Stored data entries
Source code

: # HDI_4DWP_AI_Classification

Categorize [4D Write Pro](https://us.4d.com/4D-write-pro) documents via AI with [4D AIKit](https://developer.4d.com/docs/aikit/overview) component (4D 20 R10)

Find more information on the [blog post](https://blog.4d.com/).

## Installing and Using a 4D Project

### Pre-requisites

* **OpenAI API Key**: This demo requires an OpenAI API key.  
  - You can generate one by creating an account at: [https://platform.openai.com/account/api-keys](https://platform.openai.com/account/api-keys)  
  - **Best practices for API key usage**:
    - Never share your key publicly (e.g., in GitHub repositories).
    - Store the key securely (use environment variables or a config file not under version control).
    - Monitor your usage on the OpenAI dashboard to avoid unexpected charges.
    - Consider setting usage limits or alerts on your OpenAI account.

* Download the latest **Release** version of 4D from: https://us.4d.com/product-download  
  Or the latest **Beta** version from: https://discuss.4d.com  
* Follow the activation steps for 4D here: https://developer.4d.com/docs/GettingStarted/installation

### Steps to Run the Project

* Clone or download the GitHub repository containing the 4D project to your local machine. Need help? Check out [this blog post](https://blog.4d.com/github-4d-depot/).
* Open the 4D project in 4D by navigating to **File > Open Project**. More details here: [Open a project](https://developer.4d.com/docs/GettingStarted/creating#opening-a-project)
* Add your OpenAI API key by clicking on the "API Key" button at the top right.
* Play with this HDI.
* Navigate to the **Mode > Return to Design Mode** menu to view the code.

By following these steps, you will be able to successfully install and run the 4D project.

WORK INSTRUCTIONS → This exercise calls for the lines from the one holding "view the code." through the end of the entries, transcribed exactly and with nothing more.

ANSWER FOR THE TASK →
* Navigate to the **Mode > Return to Design Mode** menu to view the code.

By following these steps, you will be able to successfully install and run the 4D project.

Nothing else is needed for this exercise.